▶ _Task item_
Below are entries; tally how many lines hold the string "final" and answer with only that figure.

▶ _Records for this exercise_
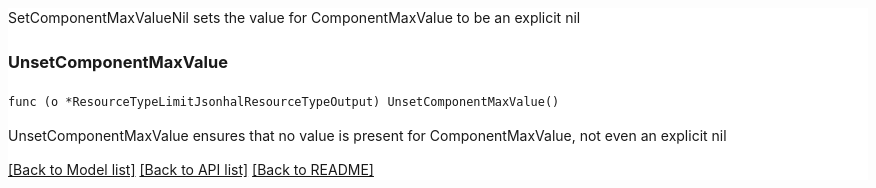  SetComponentMaxValueNil sets the value for ComponentMaxValue to be an explicit nil

### UnsetComponentMaxValue
`func (o *ResourceTypeLimitJsonhalResourceTypeOutput) UnsetComponentMaxValue()`

UnsetComponentMaxValue ensures that no value is present for ComponentMaxValue, not even an explicit nil

[[Back to Model list]](../README.md#documentation-for-models) [[Back to API list]](../README.md#documentation-for-api-endpoints) [[Back to README]](../README.md)


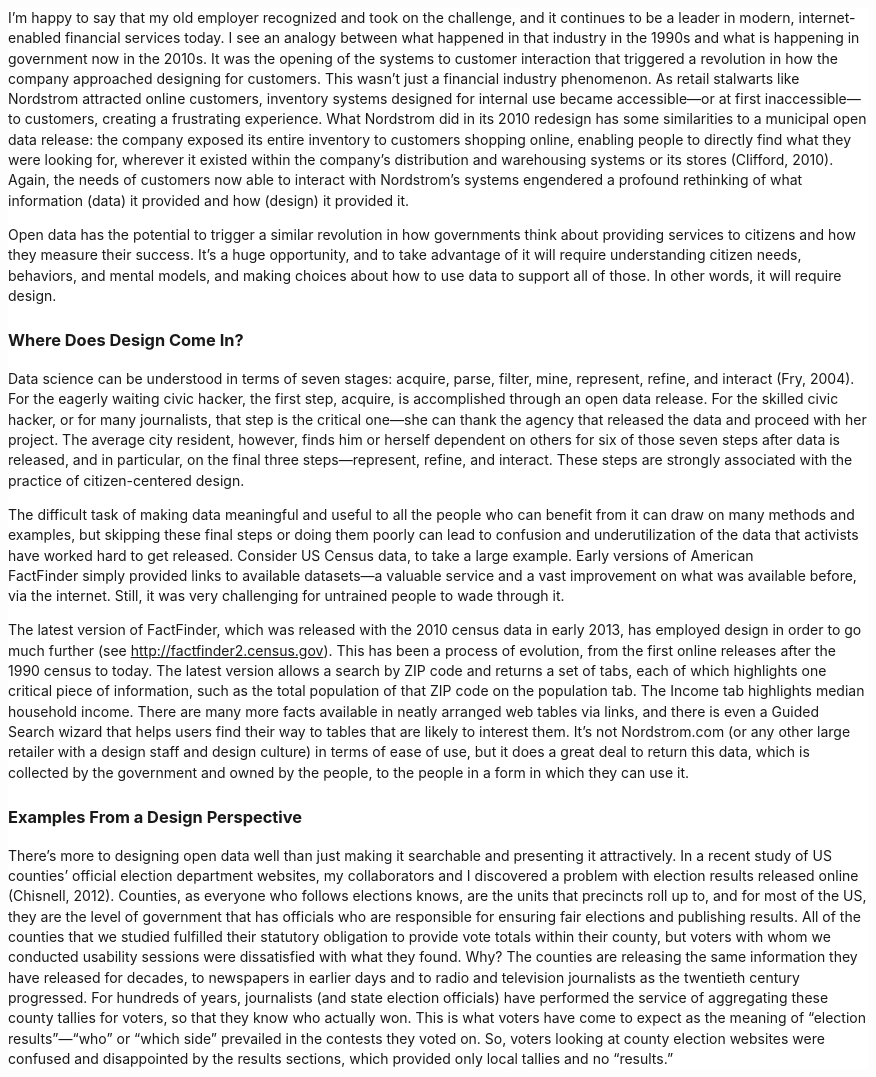I’m happy to say that my old employer recognized and took on the challenge, and it continues to be a leader in modern, internet-enabled financial services today. I see an analogy between what happened in that industry in the 1990s and what is happening in government now in the 2010s. It was the opening of the systems to customer interaction that triggered a revolution in how the company approached designing for customers. This wasn’t just a financial industry phenomenon. As retail stalwarts like Nordstrom attracted online customers, inventory systems designed for internal use became accessible—or at first inaccessible—to customers, creating a frustrating experience. What Nordstrom did in its 2010 redesign has some similarities to a municipal open data release: the company exposed its entire inventory to customers shopping online, enabling people to directly find what they were looking for, wherever it existed within the company’s distribution and warehousing systems or its stores (Clifford, 2010). Again, the needs of customers now able to interact with Nordstrom’s systems engendered a profound rethinking of what information (data) it provided and how (design) it provided it.

Open data has the potential to trigger a similar revolution in how governments think about providing services to citizens and how they measure their success. It’s a huge opportunity, and to take advantage of it will require understanding citizen needs, behaviors, and mental models, and making choices about how to use data to support all of those. In other words, it will require design.

### Where Does Design Come In?

Data science can be understood in terms of seven stages: acquire, parse, filter, mine, represent, refine, and interact (Fry, 2004). For the eagerly waiting civic hacker, the first step, acquire, is accomplished through an open data release. For the skilled civic hacker, or for many journalists, that step is the critical one—she can thank the agency that released the data and proceed with her project. The average city resident, however, finds him or herself dependent on others for six of those seven steps after data is released, and in particular, on the final three steps—represent, refine, and interact. These steps are strongly associated with the practice of citizen-centered design.

The difficult task of making data meaningful and useful to all the people who can benefit from it can draw on many methods and examples, but skipping these final steps or doing them poorly can lead to confusion and underutilization of the data that activists have worked hard to get released. Consider US Census data, to take a large example. Early versions of American FactFinder simply provided links to available datasets—a valuable service and a vast improvement on what was available before, via the internet. Still, it was very challenging for untrained people to wade through it.

The latest version of FactFinder, which was released with the 2010 census data in early 2013, has employed design in order to go much further (see http://factfinder2.census.gov). This has been a process of evolution, from the first online releases after the 1990 census to today. The latest version allows a search by ZIP code and returns a set of tabs, each of which highlights one critical piece of information, such as the total population of that ZIP code on the population tab. The Income tab highlights median household income. There are many more facts available in neatly arranged web tables via links, and there is even a Guided Search wizard that helps users find their way to tables that are likely to interest them. It’s not Nordstrom.com (or any other large retailer with a design staff and design culture) in terms of ease of use, but it does a great deal to return this data, which is collected by the government and owned by the people, to the people in a form in which they can use it.

### Examples From a Design Perspective

There’s more to designing open data well than just making it searchable and presenting it attractively. In a recent study of US counties’ official election department websites, my collaborators and I discovered a problem with election results released online (Chisnell, 2012). Counties, as everyone who follows elections knows, are the units that precincts roll up to, and for most of the US, they are the level of government that has officials who are responsible for ensuring fair elections and publishing results. All of the counties that we studied fulfilled their statutory obligation to provide vote totals within their county, but voters with whom we conducted usability sessions were dissatisfied with what they found. Why? The counties are releasing the same information they have released for decades, to newspapers in earlier days and to radio and television journalists as the twentieth century progressed. For hundreds of years, journalists (and state election officials) have performed the service of aggregating these county tallies for voters, so that they know who actually won. This is what voters have come to expect as the meaning of “election results”—“who” or “which side” prevailed in the contests they voted on. So, voters looking at county election websites were confused and disappointed by the results sections, which provided only local tallies and no “results.”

▶ _Response below_
2